On the other hand, he really hates those stringy strands of husk that always seem to surround a fresh corn-cob, no matter how careful you are about husking and rinsing, how they get stuck between your teeth. Irritating, like nails on a blackboard or a papercut that just won’t heal.
He’s gotten pretty good at husking and rinsing corn over the years, but mostly, he’s just learned to live with the annoyance in order to get at the kernels, because it’s worth it… and every once in a while Bobby finds that perfect cob, and that’s great… but really by now it’s become part of the whole experience, part of how he knows he’s not eating his mom’s overboiled canned cobless corn.
> " Who says you’re my best mate? Little fucking presumptuous there, Drake"
John, Bobby decides in that moment, is quite a lot like corn on the cob. And these dumb little lies and evasions and half-truths, they’re the little stringy bits of husk. Annoying, yes, but they’ve become part of how he knows it’s really John.
Which doesn’t mean he needs to humor it, and all at once he’s not really in the mood to. "Right. Name three other people you’d have quit Magneto for." He almost winces as the words come out, more abrupt than he’d meant, but in retrospect he won’t take back a word of them. He fully expects a “That was then, Icicle” in response, but he’s made his point, and he’s pretty sure they both know that this is just dancing, now. It’s just the little stringy bit in his teeth, and it’s annoying, but it’s part of the whole experience.
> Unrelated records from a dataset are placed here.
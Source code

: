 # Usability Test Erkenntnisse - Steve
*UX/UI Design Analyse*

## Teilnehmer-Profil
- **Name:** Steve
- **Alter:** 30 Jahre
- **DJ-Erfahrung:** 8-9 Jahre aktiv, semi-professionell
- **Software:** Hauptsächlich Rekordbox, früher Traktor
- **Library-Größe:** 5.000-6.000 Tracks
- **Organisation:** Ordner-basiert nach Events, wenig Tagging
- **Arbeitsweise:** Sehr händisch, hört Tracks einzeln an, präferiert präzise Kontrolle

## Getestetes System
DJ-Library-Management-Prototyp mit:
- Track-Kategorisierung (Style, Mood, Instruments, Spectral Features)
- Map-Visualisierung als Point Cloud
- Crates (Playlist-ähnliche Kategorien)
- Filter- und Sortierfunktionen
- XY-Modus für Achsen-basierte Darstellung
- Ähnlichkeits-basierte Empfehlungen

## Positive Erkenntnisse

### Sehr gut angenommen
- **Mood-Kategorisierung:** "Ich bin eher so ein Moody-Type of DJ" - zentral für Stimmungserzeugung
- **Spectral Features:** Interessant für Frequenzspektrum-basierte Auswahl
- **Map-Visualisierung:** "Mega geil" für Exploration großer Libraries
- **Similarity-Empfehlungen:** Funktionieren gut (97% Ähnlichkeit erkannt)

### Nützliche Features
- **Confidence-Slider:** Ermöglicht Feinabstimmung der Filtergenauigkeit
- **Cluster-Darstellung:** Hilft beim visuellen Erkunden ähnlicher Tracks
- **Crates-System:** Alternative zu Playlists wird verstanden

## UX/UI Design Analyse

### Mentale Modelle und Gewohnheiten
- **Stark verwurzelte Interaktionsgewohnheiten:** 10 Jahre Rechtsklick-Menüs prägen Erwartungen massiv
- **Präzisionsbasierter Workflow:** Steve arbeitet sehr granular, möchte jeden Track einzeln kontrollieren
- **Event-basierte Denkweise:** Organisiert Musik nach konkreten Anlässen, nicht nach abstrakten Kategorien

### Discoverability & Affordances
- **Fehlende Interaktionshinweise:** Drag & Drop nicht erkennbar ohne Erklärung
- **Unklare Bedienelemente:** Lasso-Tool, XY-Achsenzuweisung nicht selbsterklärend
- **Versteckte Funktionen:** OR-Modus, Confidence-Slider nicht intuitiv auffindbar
> " You went somewhere, after…wanted to see what it’d take to bring you back "
And every once in a while, Bobby finds that perfect cob.
That’s the thing about John: the honest moments are rare, but there’s no mistaking them when they happen. Sometimes they’re like a brass-knuckle punch to the jaw and sometimes they’re like a blowjob in a speeding Camaro but either way there’s no mistaking them and there’s nothing like them. It’s only when Bobby’s chest starts to burn that he realizes he’s stopped breathing, and his flesh body doesn’t stand for that for very long. He has no idea how long he spends just staring off into space.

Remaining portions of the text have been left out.